=== TASK TO CARRY OUT ===
Reply only with how many lines in these entries hold the string "releases".

[Data entries]

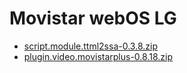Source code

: <!DOCTYPE html>
<html>
<head>
	<meta charset="utf-8">
	<meta name="viewport" content="width=device-width, initial-scale=1">
	<title>Movistar webOS LG</title>
</head>
<body>
	<h1>Movistar webOS LG</h1>
	<nav>
		<ul>
			<li><a href="https://github.com/Paco8/plugin.video.movistarplus/releases/download/v0.8.18/script.module.ttml2ssa-0.3.8.zip" download="">script.module.ttml2ssa-0.3.8.zip</a></li>
			<li><a href="https://github.com/Paco8/plugin.video.movistarplus/releases/download/v0.8.18/plugin.video.movistarplus-0.8.18.zip" download="">plugin.video.movistarplus-0.8.18.zip</a></li>
		</ul>
	</nav>

</body>
</html>
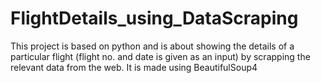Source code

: # FlightDetails_using_DataScraping
This project is based on python and is about showing the details of a particular flight (flight no. and date is given as an input) by scrapping the relevant data from the web. It is made using BeautifulSoup4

=== RESULT OF THE EXERCISE ===
2